South Florida

Coast Guard Unloads $500M in Cocaine at Port Everglades

The U.S. Coast Guard unloaded cocaine in South Florida worth nearly $500 million from 20 separate seizures in the eastern Pacific Ocean.

Coast Guard officials said in a news release Thursday the seizures totaled about 18.5 tons of cocaine. The recently seized drugs were brought to Port Everglades by the cutter Hamilton.

Authorities say the cocaine was intercepted along the Central and South American coasts by Coast Guard cutters and a Royal Canadian Navy ship sailing with a Coast Guard team aboard. A total of 35 people were detained.

"We are confronting criminals at sea, and you're never quite sure what will happen," said Capt. Scott Clendenin, commanding officer of Coast Guard Cutter Hamilton. "Some of them don't stop right away and and we have longer term high speed chases."

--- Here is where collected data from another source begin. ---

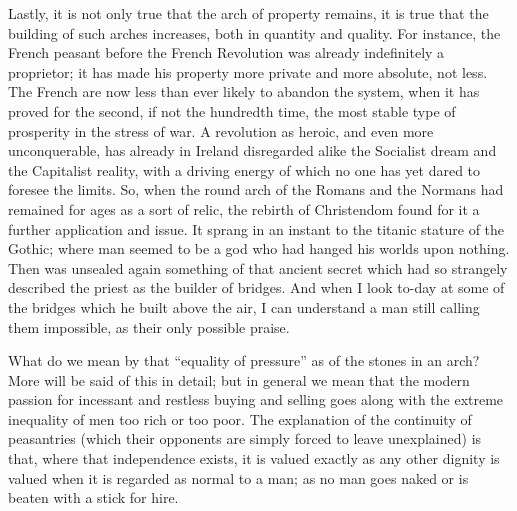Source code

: \documentclass{book}
\begin{document}
Lastly, it is not only true that the arch of property remains, it is true that the building of such arches increases, both in quantity and quality. For instance, the French peasant before the French Revolution was already indefinitely a proprietor; it has made his property more private and more absolute, not less. The French are now less than ever likely to abandon the system, when it has proved for the second, if not the hundredth time, the most stable type of prosperity in the stress of war. A revolution as heroic, and even more unconquerable, has already in Ireland disregarded alike the Socialist dream and the Capitalist reality, with a driving energy of which no one has yet dared to foresee the limits. So, when the round arch of the Romans and the Normans had remained for ages as a sort of relic, the rebirth of Christendom found for it a further application and issue. It sprang in an instant to the titanic stature of the Gothic; where man seemed to be a god who had hanged his worlds upon nothing. Then was unsealed again something of that ancient secret which had so strangely described the priest as the builder of bridges. And when I look to-day at some of the bridges which he built above the air, I can understand a man still calling them impossible, as their only possible praise.

What do we mean by that “equality of pressure” as of the stones in an arch? More will be said of this in detail; but in general we mean that the modern passion for incessant and restless buying and selling goes along with the extreme inequality of men too rich or too poor. The explanation of the continuity of peasantries (which their opponents are simply forced to leave unexplained) is that, where that independence exists, it is valued exactly as any other dignity is valued when it is regarded as normal to a man; as no man goes naked or is beaten with a stick for hire.
\end{document}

The eastern Pacific is a prime smuggling route for cocaine headed to Mexico, where it is typically brought into the U.S.

"It's actually been a process of decades here as we constantly react to their changes in our tactics and procedures," Clendenin said.

Numerous suspected smugglers are being prosecuted by U.S. attorneys in California, along the East Coast and elsewhere as a result of the operations.

The drugs will be taken to the Drug Enforcement Agency for the investigation. Afterwards, they will be destroyed.